The league participated in five consecutive Olympics before skipping the 2018 Games in South Korea.

In order to return, the NHL and its players would first have to resolve various outstanding issues — including health insurance, travel costs and marketing rights — with the IIHF and the International Olympic Committee.

Travel costs alone to Pyeongchang two years ago were projected to be $15 million, which the IOC refused to pay. The NHL was also denied control of using Olympic game footage to promote the league and players. Another concern was weighing the benefits of shutting down the regular season for two weeks only to have Olympic games being played in the early morning hours in North America due to the 14-hour time difference; a similar time difference would be present for 2022.
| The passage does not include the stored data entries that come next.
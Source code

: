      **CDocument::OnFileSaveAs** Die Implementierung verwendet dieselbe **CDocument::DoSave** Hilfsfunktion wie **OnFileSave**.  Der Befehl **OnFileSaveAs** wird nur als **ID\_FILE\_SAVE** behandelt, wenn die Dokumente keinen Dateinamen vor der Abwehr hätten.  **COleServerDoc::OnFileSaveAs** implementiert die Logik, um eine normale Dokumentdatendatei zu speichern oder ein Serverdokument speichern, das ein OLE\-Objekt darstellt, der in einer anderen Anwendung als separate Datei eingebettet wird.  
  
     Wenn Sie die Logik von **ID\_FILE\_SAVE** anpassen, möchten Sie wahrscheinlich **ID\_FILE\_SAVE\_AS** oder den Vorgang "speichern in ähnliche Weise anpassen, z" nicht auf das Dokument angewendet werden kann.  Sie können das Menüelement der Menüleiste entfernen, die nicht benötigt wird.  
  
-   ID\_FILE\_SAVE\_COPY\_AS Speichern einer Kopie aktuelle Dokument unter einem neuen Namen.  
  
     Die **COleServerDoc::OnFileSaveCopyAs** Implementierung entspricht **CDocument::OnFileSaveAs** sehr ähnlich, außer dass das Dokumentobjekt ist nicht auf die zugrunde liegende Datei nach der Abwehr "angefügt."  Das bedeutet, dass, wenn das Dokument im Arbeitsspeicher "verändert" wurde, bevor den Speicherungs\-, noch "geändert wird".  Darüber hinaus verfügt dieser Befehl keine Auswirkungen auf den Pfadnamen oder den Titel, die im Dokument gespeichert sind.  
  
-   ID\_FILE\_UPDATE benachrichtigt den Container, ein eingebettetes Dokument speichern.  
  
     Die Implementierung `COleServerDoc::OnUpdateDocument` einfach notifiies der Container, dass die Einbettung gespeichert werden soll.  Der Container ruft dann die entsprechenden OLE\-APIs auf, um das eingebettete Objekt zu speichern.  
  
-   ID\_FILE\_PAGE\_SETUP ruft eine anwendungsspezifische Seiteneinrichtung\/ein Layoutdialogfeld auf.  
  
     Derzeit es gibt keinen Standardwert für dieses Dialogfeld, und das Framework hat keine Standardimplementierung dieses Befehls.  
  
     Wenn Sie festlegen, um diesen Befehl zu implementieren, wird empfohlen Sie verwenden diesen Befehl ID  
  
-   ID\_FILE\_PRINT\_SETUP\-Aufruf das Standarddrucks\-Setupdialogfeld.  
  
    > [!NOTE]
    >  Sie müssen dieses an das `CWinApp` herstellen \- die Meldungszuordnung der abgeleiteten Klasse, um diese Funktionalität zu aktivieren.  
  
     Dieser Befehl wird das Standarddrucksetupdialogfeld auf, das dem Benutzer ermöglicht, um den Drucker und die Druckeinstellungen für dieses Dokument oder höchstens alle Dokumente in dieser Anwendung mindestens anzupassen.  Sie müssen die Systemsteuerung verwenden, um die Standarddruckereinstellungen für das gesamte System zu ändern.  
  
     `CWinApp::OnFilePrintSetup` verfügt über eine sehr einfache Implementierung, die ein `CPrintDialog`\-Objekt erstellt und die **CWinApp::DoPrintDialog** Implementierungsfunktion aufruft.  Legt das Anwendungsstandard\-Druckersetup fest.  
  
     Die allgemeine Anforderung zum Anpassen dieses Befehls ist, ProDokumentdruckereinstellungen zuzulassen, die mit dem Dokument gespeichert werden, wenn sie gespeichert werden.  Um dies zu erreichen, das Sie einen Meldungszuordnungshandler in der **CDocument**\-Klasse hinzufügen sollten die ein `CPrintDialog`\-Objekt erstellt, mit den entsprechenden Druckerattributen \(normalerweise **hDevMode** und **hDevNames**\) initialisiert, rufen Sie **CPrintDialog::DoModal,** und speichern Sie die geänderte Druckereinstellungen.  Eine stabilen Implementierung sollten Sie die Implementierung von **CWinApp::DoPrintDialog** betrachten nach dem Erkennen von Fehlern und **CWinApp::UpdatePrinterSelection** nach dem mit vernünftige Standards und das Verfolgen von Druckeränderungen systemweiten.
Fasel acknowledged the NHL’s concerns and said he was encouraged after the parties had what he called “a very positive meeting” in New York in early February. Follow-up discussions were placed on hold due to the pandemic.

“We didn’t give up after Pyeongchang. We understood the situation, how it was at that time. No bad feelings,” he said. “We really hope it will come in ’22, and we are ready to work and find a solution.”

The NHL and union have declined to discuss the proposed CBA until it is approved, which could happen as early as Friday.

Carolina Hurricanes veteran forward Justin Williams called the Olympic proposal “really attractive.”

“I just think it’s great for the game of hockey to be able to showcase the best players,” Williams said. “The Olympics are a special event in itself, but having NHL players there, even as actual players, we love to see the best on best. That’s pretty special.”

USA Hockey executive director Pat Kelleher said he was thrilled by the possibility of being to put together a team with NHL players, which could include rising young stars such as Auston Matthews, Jack Eichel, Johnny Gaudreau and Seth Jones.

“It’s exciting to consider the team of Americans that could represent our country in Beijing, and we applaud the efforts of the NHL and the NHLPA in making this a possibility,” Kelleher said.

The NHL previously tamped down the chances of returning to Olympic play.

“At this point in time, we believe that the negatives outweigh the positives,” deputy commissioner Bill Daly said following the February meeting in New York. Daly did raise the prospect of folding Olympic participation into CBA talks.

NHLPA executive director Don Fehr had a different take on talks with the IOC and IIHF, saying: “The impression I had coming out of the meeting was there ought to be a way to get this done to everybody’s satisfaction.”

Fehr previously described the decision to skip the 2018 Games as a lost opportunity to showcase the sport.

Fasel, whose term as IIHF president was extended a year to September 2021, praised the NHL and players for addressing the Olympics in the CBA.

“We do not have leverage, and we just have to get the PA and the NHL to understand this is good for the promotion of the sport, especially in Asia,” Fasel said. “I’m happy that in the end they understand this is important for the development of ice hockey in the future.”